For Millard Purcell, the dean of local fire service, today's dedication will mark a departure from his first volunteer days in 1939. Purcell lives a block away from the firehouse and still responds to calls.

"I broke my foot, and I can't get it into a boot yet," said Purcell, 85. "But I go and make the coffee and pull the doors down after the trucks leave the house."

When he started, fire volunteers responded mostly to barn and some house fires. Barns where farmers stored hay were tinderboxes, and combustion formed under hay stacks "like a bee's nest, just waiting for some air to kick it up," Purcell said.

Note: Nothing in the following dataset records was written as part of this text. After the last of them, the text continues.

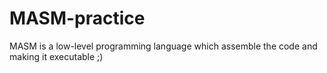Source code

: # MASM-practice
MASM is a low-level programming language which assemble the code and making it executable ;)
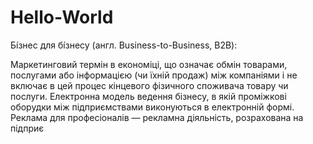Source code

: # Hello-World
Бі́знес для бі́знесу (англ. Business-to-Business, B2B):

Маркетинговий термін в економіці, що означає обмін товарами, послугами або інформацією (чи їхній продаж) між компаніями і не включає в цей процес кінцевого фізичного споживача товару чи послуги.
Електронна модель ведення бізнесу, в якій проміжкові оборудки між підприємствами виконуються в електронній формі.
Реклама для професіоналів — рекламна діяльність, розрахована на підприє
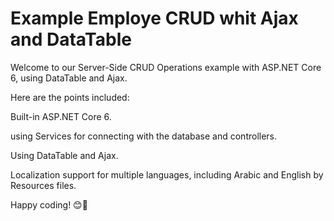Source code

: # Example Employe CRUD whit Ajax and DataTable

Welcome to our Server-Side CRUD Operations example with ASP.NET Core 6, using DataTable and Ajax.

Here are the points included:

Built-in ASP.NET Core 6.

using Services for connecting with the database and controllers.

Using DataTable and Ajax.

Localization support for multiple languages, including Arabic and English by Resources files.


Happy coding! 😊🚀
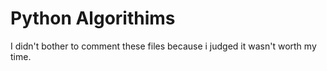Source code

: # Python Algorithims
I didn't bother to comment these files because i judged it wasn't worth my time.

In those days, Purcell said, volunteers responded to 100 calls a year. Last year, the station responded to more than 5,500 calls in Bel Air, the rapidly growing Harford County seat, and surrounding communities, including Abingdon and Forest Hill.

Today's volunteers come from all walks of life - nurses and construction workers, computer technicians and business owners. Firefighters and medics must undergo training and testing before they are certified.

When the Bel Air fire company was formed, volunteers did not have much equipment. There was a hand-drawn hose reel and a ladder truck. In those days, firefighters slapped wet handkerchiefs over their noses and mouths to protect them from smoke.

The former station was a converted county highway garage that saw several renovations and additions, Arnold said.

Maintenance and training areas and sleeping quarters were deficient, she said. "It was like a maze, places on different levels in what was a converted garage from the 1940s."

In 1996, a building committee was formed; two years later, a design was approved.

The bell, made at McShane Bell Foundry Co., was placed atop the courthouse, the highest point for the bell to call out firehouse hands.

Modern fire communications made the bell obsolete and it sat atop the courthouse until 1999 - 32 years after Payson Getz, a member of the station's board of directors, began negotiations to return the bell to the firehouse. The bell was reworked and cleaned at McShane's, now in Glen Burnie, and returned to Bel Air and to the front of the station.

"The bell reaches across two centuries," said Getz, laughing at the notion that his fight to recover the bell seemed almost as long. "It is symbolic of the old days, and it stands as a measure of quality for this new millennium."